Entries provided »
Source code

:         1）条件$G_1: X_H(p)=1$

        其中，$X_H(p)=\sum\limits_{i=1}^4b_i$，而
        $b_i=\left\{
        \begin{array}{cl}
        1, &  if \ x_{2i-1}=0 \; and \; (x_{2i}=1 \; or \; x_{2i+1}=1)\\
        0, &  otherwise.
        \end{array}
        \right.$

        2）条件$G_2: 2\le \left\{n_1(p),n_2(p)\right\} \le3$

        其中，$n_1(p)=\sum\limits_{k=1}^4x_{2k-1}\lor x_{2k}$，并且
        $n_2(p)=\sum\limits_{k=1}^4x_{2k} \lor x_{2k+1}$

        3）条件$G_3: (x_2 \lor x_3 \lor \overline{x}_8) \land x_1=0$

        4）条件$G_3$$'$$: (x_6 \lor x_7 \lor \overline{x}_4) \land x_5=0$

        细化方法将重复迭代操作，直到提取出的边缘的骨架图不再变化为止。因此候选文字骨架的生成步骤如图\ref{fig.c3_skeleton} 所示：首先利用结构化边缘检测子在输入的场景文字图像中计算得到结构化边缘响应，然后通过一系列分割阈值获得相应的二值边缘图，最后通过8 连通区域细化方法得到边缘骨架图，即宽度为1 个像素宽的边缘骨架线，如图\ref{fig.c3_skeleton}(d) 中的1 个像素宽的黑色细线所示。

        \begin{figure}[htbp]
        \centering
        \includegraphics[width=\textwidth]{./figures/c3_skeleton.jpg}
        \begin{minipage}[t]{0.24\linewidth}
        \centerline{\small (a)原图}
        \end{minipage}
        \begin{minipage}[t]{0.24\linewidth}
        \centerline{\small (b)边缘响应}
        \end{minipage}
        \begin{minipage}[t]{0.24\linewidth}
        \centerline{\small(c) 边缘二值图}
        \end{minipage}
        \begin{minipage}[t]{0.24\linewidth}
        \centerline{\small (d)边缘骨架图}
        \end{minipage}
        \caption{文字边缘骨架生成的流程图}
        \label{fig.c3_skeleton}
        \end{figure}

What this task involves » Transcribe every line of the records, keeping each one exact.

Task answer »
Source code

:         1）条件$G_1: X_H(p)=1$

        其中，$X_H(p)=\sum\limits_{i=1}^4b_i$，而
        $b_i=\left\{
        \begin{array}{cl}
        1, &  if \ x_{2i-1}=0 \; and \; (x_{2i}=1 \; or \; x_{2i+1}=1)\\
        0, &  otherwise.
        \end{array}
        \right.$

        2）条件$G_2: 2\le \left\{n_1(p),n_2(p)\right\} \le3$

        其中，$n_1(p)=\sum\limits_{k=1}^4x_{2k-1}\lor x_{2k}$，并且
        $n_2(p)=\sum\limits_{k=1}^4x_{2k} \lor x_{2k+1}$

        3）条件$G_3: (x_2 \lor x_3 \lor \overline{x}_8) \land x_1=0$

        4）条件$G_3$$'$$: (x_6 \lor x_7 \lor \overline{x}_4) \land x_5=0$

        细化方法将重复迭代操作，直到提取出的边缘的骨架图不再变化为止。因此候选文字骨架的生成步骤如图\ref{fig.c3_skeleton} 所示：首先利用结构化边缘检测子在输入的场景文字图像中计算得到结构化边缘响应，然后通过一系列分割阈值获得相应的二值边缘图，最后通过8 连通区域细化方法得到边缘骨架图，即宽度为1 个像素宽的边缘骨架线，如图\ref{fig.c3_skeleton}(d) 中的1 个像素宽的黑色细线所示。

        \begin{figure}[htbp]
        \centering
        \includegraphics[width=\textwidth]{./figures/c3_skeleton.jpg}
        \begin{minipage}[t]{0.24\linewidth}
        \centerline{\small (a)原图}
        \end{minipage}
        \begin{minipage}[t]{0.24\linewidth}
        \centerline{\small (b)边缘响应}
        \end{minipage}
        \begin{minipage}[t]{0.24\linewidth}
        \centerline{\small(c) 边缘二值图}
        \end{minipage}
        \begin{minipage}[t]{0.24\linewidth}
        \centerline{\small (d)边缘骨架图}
        \end{minipage}
        \caption{文字边缘骨架生成的流程图}
        \label{fig.c3_skeleton}
        \end{figure}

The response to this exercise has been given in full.